Он съел три порции, а Линетта, никогда раньше не видевшая икры, лишь попробовала, и при этом с большой осторожностью.
После паштета из гусиной печенки подали омаров и заливное из павлина.
– Павлин! – воскликнула Линетта. – Как можно есть такую величавую птицу?
– Это деликатес, милочка, – ответил ей герцог, – а деликатесы, как и наша хозяйка, стоят дорого! Но наш хозяин может себе позволить и то, и другое.

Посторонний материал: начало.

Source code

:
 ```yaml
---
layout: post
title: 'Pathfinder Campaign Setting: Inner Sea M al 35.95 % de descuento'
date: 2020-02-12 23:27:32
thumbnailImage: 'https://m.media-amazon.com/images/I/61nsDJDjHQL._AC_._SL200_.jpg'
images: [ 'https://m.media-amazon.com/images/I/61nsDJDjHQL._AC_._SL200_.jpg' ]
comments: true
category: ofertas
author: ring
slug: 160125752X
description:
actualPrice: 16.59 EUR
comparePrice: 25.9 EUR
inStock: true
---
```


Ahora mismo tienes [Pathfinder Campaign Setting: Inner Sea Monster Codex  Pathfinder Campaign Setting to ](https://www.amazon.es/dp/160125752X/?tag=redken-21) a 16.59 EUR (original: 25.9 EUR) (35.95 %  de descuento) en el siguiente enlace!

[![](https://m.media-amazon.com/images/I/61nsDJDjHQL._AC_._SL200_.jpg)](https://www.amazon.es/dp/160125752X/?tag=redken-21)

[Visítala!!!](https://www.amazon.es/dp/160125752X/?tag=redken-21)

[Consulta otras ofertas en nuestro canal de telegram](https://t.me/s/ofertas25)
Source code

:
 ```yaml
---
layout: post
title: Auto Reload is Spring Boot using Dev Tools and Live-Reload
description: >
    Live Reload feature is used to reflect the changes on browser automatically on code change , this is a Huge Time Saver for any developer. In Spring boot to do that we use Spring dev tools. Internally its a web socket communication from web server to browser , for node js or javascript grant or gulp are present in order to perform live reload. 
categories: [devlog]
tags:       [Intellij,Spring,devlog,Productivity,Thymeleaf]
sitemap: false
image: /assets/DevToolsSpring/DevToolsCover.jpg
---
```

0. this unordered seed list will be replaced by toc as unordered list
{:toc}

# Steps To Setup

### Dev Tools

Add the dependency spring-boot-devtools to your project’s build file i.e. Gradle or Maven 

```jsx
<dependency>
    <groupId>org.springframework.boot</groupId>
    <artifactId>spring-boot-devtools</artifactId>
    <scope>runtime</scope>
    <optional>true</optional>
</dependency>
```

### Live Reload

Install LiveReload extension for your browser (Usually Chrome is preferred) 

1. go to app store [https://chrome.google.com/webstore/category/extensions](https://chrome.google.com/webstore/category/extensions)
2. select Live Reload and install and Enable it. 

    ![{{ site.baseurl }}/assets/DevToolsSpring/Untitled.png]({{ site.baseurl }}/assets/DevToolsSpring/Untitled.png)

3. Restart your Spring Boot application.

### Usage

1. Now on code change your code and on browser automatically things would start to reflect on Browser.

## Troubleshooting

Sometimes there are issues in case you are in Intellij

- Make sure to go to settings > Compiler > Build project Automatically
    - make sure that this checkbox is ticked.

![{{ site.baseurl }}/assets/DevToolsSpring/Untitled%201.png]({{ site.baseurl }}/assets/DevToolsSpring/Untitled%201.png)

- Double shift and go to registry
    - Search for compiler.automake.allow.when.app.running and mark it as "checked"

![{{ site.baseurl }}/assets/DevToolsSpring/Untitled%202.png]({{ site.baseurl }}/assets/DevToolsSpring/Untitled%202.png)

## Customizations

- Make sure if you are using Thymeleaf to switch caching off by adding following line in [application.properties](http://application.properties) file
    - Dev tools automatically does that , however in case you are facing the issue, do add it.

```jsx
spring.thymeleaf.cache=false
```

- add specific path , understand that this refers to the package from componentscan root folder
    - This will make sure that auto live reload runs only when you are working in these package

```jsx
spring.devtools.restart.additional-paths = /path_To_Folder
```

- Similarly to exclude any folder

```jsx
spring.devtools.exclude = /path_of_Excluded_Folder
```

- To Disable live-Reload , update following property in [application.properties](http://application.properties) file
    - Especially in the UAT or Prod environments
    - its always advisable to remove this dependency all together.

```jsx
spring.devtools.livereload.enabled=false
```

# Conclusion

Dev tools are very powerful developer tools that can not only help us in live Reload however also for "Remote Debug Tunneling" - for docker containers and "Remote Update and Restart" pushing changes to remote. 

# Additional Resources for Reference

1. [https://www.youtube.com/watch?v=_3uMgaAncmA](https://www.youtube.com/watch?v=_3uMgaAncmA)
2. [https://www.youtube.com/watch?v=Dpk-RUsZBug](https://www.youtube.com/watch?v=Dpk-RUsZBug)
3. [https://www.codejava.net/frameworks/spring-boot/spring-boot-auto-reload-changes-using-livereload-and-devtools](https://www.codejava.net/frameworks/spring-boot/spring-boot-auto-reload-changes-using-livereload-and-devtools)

Только сейчас Линетта увидела, что во главе стола сидит мистер Бишоффсхайм, а у другого конца, напротив него, – Бланш.
– В одном, по крайней мере, нельзя отказать Бишоффсхайму, – продолжал герцог, говоря больше с самим собой, чем с девушкой, – он знает толк в вине. Этот шато-икем превосходен, и я не удивлюсь, если за ним последует шато-лафит.
Хрустальный бокал с выгравированными инициалами Бланш, стоявший рядом с прибором Линетты, был полон, но девушка лишь немного пригубила из него, когда ей очень захотелось пить.
Тем временем ужин продолжался. Бокалы снова и снова наполнялись шампанским, лица гостей становились оживленней, все громче раздавался смех.
Под марсалу, мальвазию и херес подали клубнику со сливками, пирожные по-неаполитански и торт а-ля Помпадур.
Наконец подали кофе, и тут, к величайшему изумлению Линетты, закурили не только мужчины, но и дамы.
Наблюдая за курящими красавицами, Линетта заметила, что все они совершенно открыто флиртуют с сидящими рядом с ними мужчинами.
Их кавалеры тоже вели себя достаточно вольно: беседы прерывались смехом, поцелуями ручек и шепотом в маленькие, отягощенные бриллиантами ушки.
Мистер Бишоффсхайм первым заметил, что Линетта уже почти спит.
Направляясь к Бланш, которая сидела за другим концом стола, он остановился возле Линетты и положил руку ей на плечо.